The U.S. Agency for International Development (USAID) provides countries with humanitarian aid and training to meet the needs of their citizens and strengthen their ability to respond to future crises.
USAID works with partners to coordinate relief efforts for an average of 65 disasters in more than 50 countries every year, including earthquakes, volcanic eruptions, droughts, and floods.
Did You Know?
The Fairfax County, Virginia, and Los Angeles County, California, fire departments have the only two fire departments in the United States trained and authorized to deploy with USAID disaster response teams to international crises.
From the Collection
LA Fire Department Urban Search and Rescue helmet
Who Is a Citizen Diplomat?
U.S. citizen diplomats are people from all walks of life who represent what it means to be an American. They embody and share American values and culture as they meet and build relationships with people from other countries. Citizen diplomacy takes a variety of forms, from responding to an overseas humanitarian crisis to hosting foreign exchange students to learning a foreign language or studying another culture. The State Department works with citizen diplomat networks and nonprofits to expand the reach of American diplomacy and foster people-to-people exchanges.

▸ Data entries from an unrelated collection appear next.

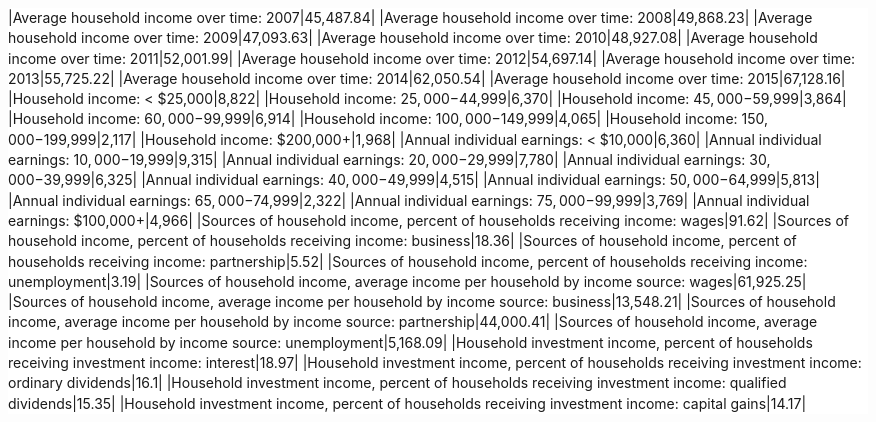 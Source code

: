 |Average household income over time: 2007|45,487.84|
|Average household income over time: 2008|49,868.23|
|Average household income over time: 2009|47,093.63|
|Average household income over time: 2010|48,927.08|
|Average household income over time: 2011|52,001.99|
|Average household income over time: 2012|54,697.14|
|Average household income over time: 2013|55,725.22|
|Average household income over time: 2014|62,050.54|
|Average household income over time: 2015|67,128.16|
|Household income: < $25,000|8,822|
|Household income: $25,000-$44,999|6,370|
|Household income: $45,000-$59,999|3,864|
|Household income: $60,000-$99,999|6,914|
|Household income: $100,000-$149,999|4,065|
|Household income: $150,000-$199,999|2,117|
|Household income: $200,000+|1,968|
|Annual individual earnings: < $10,000|6,360|
|Annual individual earnings: $10,000-$19,999|9,315|
|Annual individual earnings: $20,000-$29,999|7,780|
|Annual individual earnings: $30,000-$39,999|6,325|
|Annual individual earnings: $40,000-$49,999|4,515|
|Annual individual earnings: $50,000-$64,999|5,813|
|Annual individual earnings: $65,000-$74,999|2,322|
|Annual individual earnings: $75,000-$99,999|3,769|
|Annual individual earnings: $100,000+|4,966|
|Sources of household income, percent of households receiving income: wages|91.62|
|Sources of household income, percent of households receiving income: business|18.36|
|Sources of household income, percent of households receiving income: partnership|5.52|
|Sources of household income, percent of households receiving income: unemployment|3.19|
|Sources of household income, average income per household by income source: wages|61,925.25|
|Sources of household income, average income per household by income source: business|13,548.21|
|Sources of household income, average income per household by income source: partnership|44,000.41|
|Sources of household income, average income per household by income source: unemployment|5,168.09|
|Household investment income, percent of households receiving investment income: interest|18.97|
|Household investment income, percent of households receiving investment income: ordinary dividends|16.1|
|Household investment income, percent of households receiving investment income: qualified dividends|15.35|
|Household investment income, percent of households receiving investment income: capital gains|14.17| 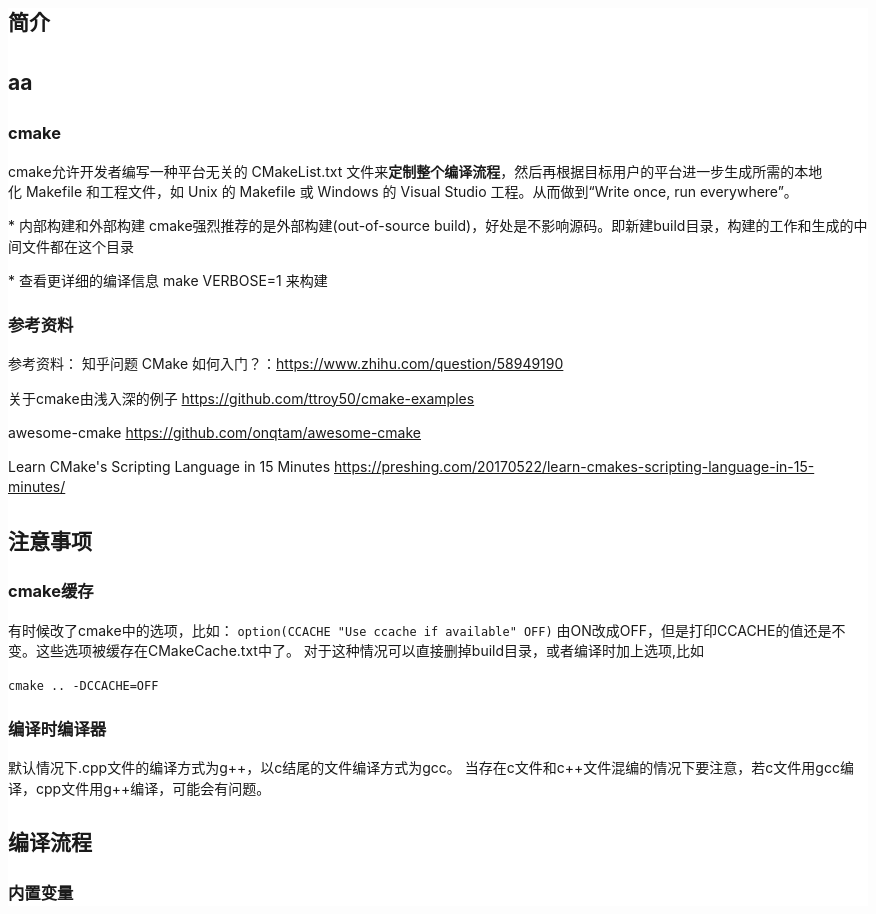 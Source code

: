 
## 简介
## aa


### cmake
cmake允许开发者编写一种平台无关的 CMakeList.txt 文件来**定制整个编译流程**，然后再根据目标用户的平台进一步生成所需的本地化 Makefile 和工程文件，如 Unix 的 Makefile 或 Windows 的 Visual Studio 工程。从而做到“Write once, run everywhere”。


* 内部构建和外部构建
cmake强烈推荐的是外部构建(out-of-source build)，好处是不影响源码。即新建build目录，构建的工作和生成的中间文件都在这个目录


* 查看更详细的编译信息
make VERBOSE=1 来构建


### 参考资料
参考资料：
知乎问题 CMake 如何入门？：https://www.zhihu.com/question/58949190


关于cmake由浅入深的例子
https://github.com/ttroy50/cmake-examples


awesome-cmake
https://github.com/onqtam/awesome-cmake


Learn CMake's Scripting Language in 15 Minutes
https://preshing.com/20170522/learn-cmakes-scripting-language-in-15-minutes/




## 注意事项
### cmake缓存
有时候改了cmake中的选项，比如：
`option(CCACHE "Use ccache if available" OFF)` 由ON改成OFF，但是打印CCACHE的值还是不变。这些选项被缓存在CMakeCache.txt中了。
对于这种情况可以直接删掉build目录，或者编译时加上选项,比如
```
cmake .. -DCCACHE=OFF
```
### 编译时编译器
默认情况下.cpp文件的编译方式为g++，以c结尾的文件编译方式为gcc。
当存在c文件和c++文件混编的情况下要注意，若c文件用gcc编译，cpp文件用g++编译，可能会有问题。

## 编译流程


### 内置变量
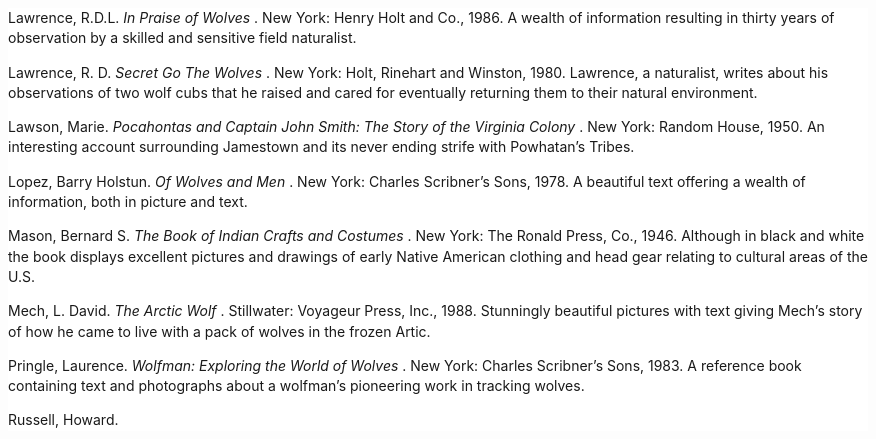 <p>
Lawrence, R.D.L.
<i>
In Praise of Wolves
</i>
. New York: Henry Holt and Co., 1986. A wealth of information resulting in thirty years of observation by a skilled and sensitive field naturalist.
</p>
<p>
Lawrence, R. D.
<i>
Secret Go The Wolves
</i>
. New York: Holt, Rinehart and Winston, 1980. Lawrence, a naturalist, writes about his observations of two wolf cubs that he raised and cared for eventually returning them to their natural environment.
</p>
<p>
Lawson, Marie.
<i>
Pocahontas and Captain John Smith: The Story of the
</i>
<i>
Virginia Colony
</i>
. New York: Random House, 1950. An interesting account surrounding Jamestown and its never ending strife with Powhatan’s Tribes.
</p>
<p>
Lopez, Barry Holstun.
<i>
Of Wolves and Men
</i>
. New York: Charles Scribner’s Sons, 1978. A beautiful text offering a wealth of information, both in picture and text.
</p>
<p>
Mason, Bernard S.
<i>
The Book of Indian Crafts and Costumes
</i>
. New York: The Ronald Press, Co., 1946. Although in black and white the book displays excellent pictures and drawings of early Native American clothing and head gear relating to cultural areas of the U.S.
</p>
<p>
Mech, L. David.
<i>
The Arctic Wolf
</i>
. Stillwater: Voyageur Press, Inc., 1988. Stunningly beautiful pictures with text giving Mech’s story of how he came to live with a pack of wolves in the frozen Artic.
</p>
<p>
Pringle, Laurence.
<i>
Wolfman: Exploring the World of Wolves
</i>
. New York: Charles Scribner’s Sons, 1983. A reference book containing text and photographs about a wolfman’s pioneering work in tracking wolves.
</p>
<p>
Russell, Howard.
<i>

Rescuing Survivors in Nepal
When a powerful earthquake shook Nepal in April 2015, killing more than 8,000 people, the U.S. Agency for International Development (USAID) deployed Los Angeles County Fire Department Captain Andrew Olvera and his team to Nepal to assist with recovery efforts.
Olvera spent days building the trust of the Nepalese authorities, providing them with equipment and assistance and asking them, “What else do you need?”
Five days after the earthquake struck, rescuers heard a voice crying for help beneath the rubble of a hotel in the capital, Kathmandu. Olvera and his team rushed to the scene.
For four hours, American and Nepalese rescuers worked side by side, painstakingly removing pieces of concrete by hand and cutting through the wreckage of a motorcycle buried in the rubble.
Finally, they freed 15-year-old Pemba Lama, who was severely dehydrated but otherwise unharmed. The boy was soon reunited with his parents.